Key takeaway: Practice the art of listening. Let them pour out their feelings, knowing they’re not alone in the struggle.

Set Healthy Boundaries (Without the Guilt)

This might be the toughest part of supporting a family member in crisis. We want to be there for them, but there’s a fine line between being supportive and sacrificing your own well-being. Remember, you can’t pour from an empty cup. Setting boundaries doesn’t mean you love them any less; it simply means you’re also taking care of yourself in the process.

When my dad was struggling with anxiety a few years back, I was constantly checking in on him, to the point where I was drained. I had to learn that it’s okay to say, “Hey Dad, I love you, but I need some space today. I’ll check in tomorrow.” And guess what? He was fine with it! He even respected me more for taking care of my own emotional health. If you’re feeling overwhelmed, it’s okay to take a step back. You’re no good to anyone if you’re running on empty.

Key takeaway: Don’t be afraid to set limits on what you can offer, and don’t feel guilty about it. Your mental health matters too.

Offer Practical Help (But Ask First)

We often think of emotional support first, but sometimes the best way to help is through practical, tangible action. Can you run an errand for them? Cook a meal? Watch their kids for a couple of hours? While these acts might seem small, they can be a lifeline for someone overwhelmed by their crisis.

But — and this is key — make sure to ask before jumping in. Sometimes, our well-intentioned help can come off as overbearing if it’s not exactly what the person needs. When my best friend was grieving the loss of her father, I immediately wanted to send over meals. Instead, I asked her what she needed most, and she actually requested help with walking her dog, something I wouldn’t have thought of! Offering support in the way they need it most can make all the difference.

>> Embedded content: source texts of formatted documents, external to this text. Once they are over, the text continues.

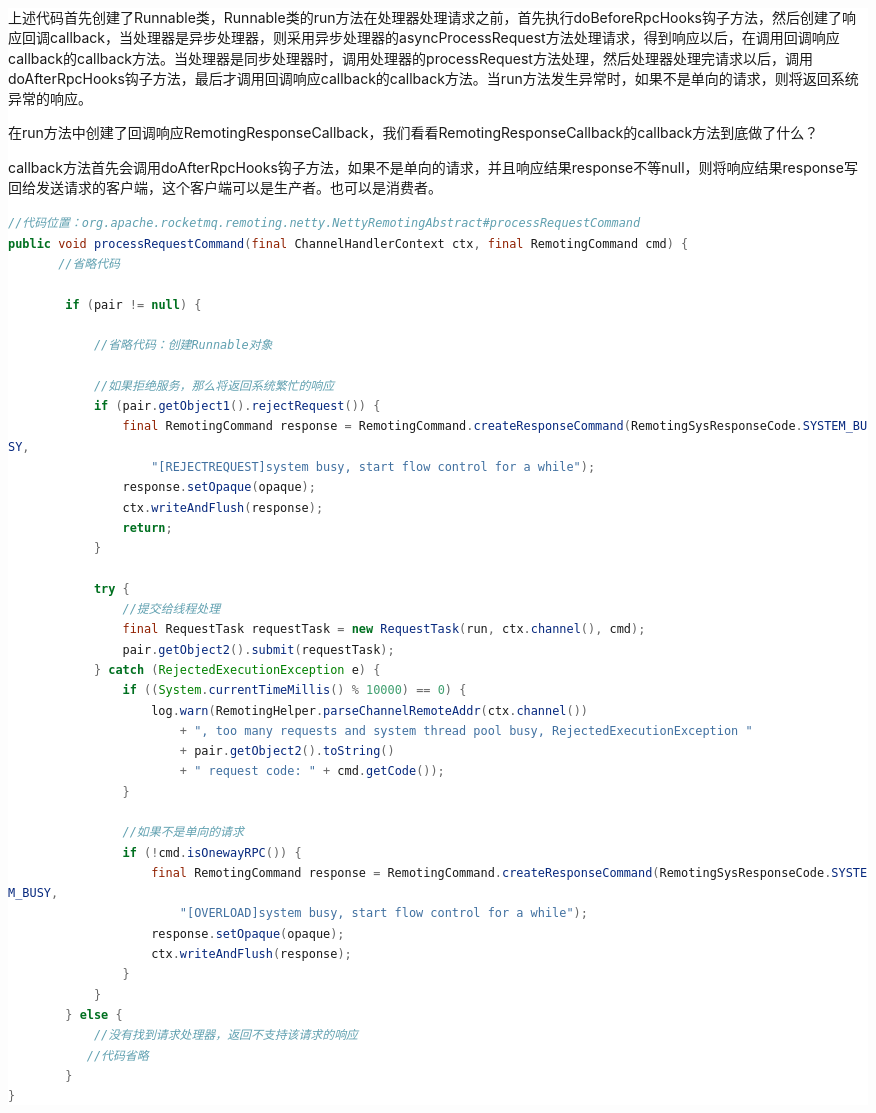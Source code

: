 上述代码首先创建了Runnable类，Runnable类的run方法在处理器处理请求之前，首先执行doBeforeRpcHooks钩子方法，然后创建了响应回调callback，当处理器是异步处理器，则采用异步处理器的asyncProcessRequest方法处理请求，得到响应以后，在调用回调响应callback的callback方法。当处理器是同步处理器时，调用处理器的processRequest方法处理，然后处理器处理完请求以后，调用doAfterRpcHooks钩子方法，最后才调用回调响应callback的callback方法。当run方法发生异常时，如果不是单向的请求，则将返回系统异常的响应。

在run方法中创建了回调响应RemotingResponseCallback，我们看看RemotingResponseCallback的callback方法到底做了什么？

callback方法首先会调用doAfterRpcHooks钩子方法，如果不是单向的请求，并且响应结果response不等null，则将响应结果response写回给发送请求的客户端，这个客户端可以是生产者。也可以是消费者。

```java
//代码位置：org.apache.rocketmq.remoting.netty.NettyRemotingAbstract#processRequestCommand
public void processRequestCommand(final ChannelHandlerContext ctx, final RemotingCommand cmd) {
       //省略代码

        if (pair != null) {

            //省略代码：创建Runnable对象

            //如果拒绝服务，那么将返回系统繁忙的响应
            if (pair.getObject1().rejectRequest()) {
                final RemotingCommand response = RemotingCommand.createResponseCommand(RemotingSysResponseCode.SYSTEM_BUSY,
                    "[REJECTREQUEST]system busy, start flow control for a while");
                response.setOpaque(opaque);
                ctx.writeAndFlush(response);
                return;
            }

            try {
                //提交给线程处理
                final RequestTask requestTask = new RequestTask(run, ctx.channel(), cmd);
                pair.getObject2().submit(requestTask);
            } catch (RejectedExecutionException e) {
                if ((System.currentTimeMillis() % 10000) == 0) {
                    log.warn(RemotingHelper.parseChannelRemoteAddr(ctx.channel())
                        + ", too many requests and system thread pool busy, RejectedExecutionException "
                        + pair.getObject2().toString()
                        + " request code: " + cmd.getCode());
                }

                //如果不是单向的请求
                if (!cmd.isOnewayRPC()) {
                    final RemotingCommand response = RemotingCommand.createResponseCommand(RemotingSysResponseCode.SYSTEM_BUSY,
                        "[OVERLOAD]system busy, start flow control for a while");
                    response.setOpaque(opaque);
                    ctx.writeAndFlush(response);
                }
            }
        } else {
            //没有找到请求处理器，返回不支持该请求的响应
           //代码省略
        }
}
```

Key takeaway: Practical help is often as valuable as emotional support. Just make sure to ask before assuming what they need.

Know When It’s Time to Call in the Pros

There’s only so much you can do as a family member. Sometimes, the best way to support someone is to encourage them to seek professional help, whether that’s therapy, medical attention, or a support group. This is especially true in cases involving addiction, severe mental health crises, or chronic illness.

It can be tricky to suggest professional help, but if you approach it with compassion and concern, it doesn’t have to be a confrontational conversation. You can say something like, “I love you and I’m here for you, but I think talking to a professional could really help.” Remind them there’s no shame in getting extra support.

When my aunt was struggling with depression, we gently encouraged her to speak with a counselor. She was hesitant at first, but once she started, it became a crucial part of her healing. You can be there for them emotionally, but professionals are trained to help in ways we aren’t.

Key takeaway: Sometimes, the best support you can give is pointing them toward professional help.

Take Care of You (Yes, You!)

While it’s important to be there for your family member, don’t forget that you need support too. Whether that’s through friends, therapy, or even just some dedicated “me time,” self-care is crucial when you’re helping someone else through a crisis.

I learned this the hard way when I burnt out after months of helping my brother with his mental health issues. I had neglected my own emotional needs, and it led to exhaustion. Only when I started setting aside time for yoga, journaling, and spending time with friends did I begin to feel like myself again.

Key takeaway: You matter too. Take the time to recharge so that you can continue to support your loved one without losing yourself in the process.


Supporting a family member through a crisis is no easy task, but with a mix of compassion, boundaries, and a little practical help, you can be their rock while also maintaining your own balance. Remember, you don’t have to have all the answers — just being there, listening, and showing love can make all the difference.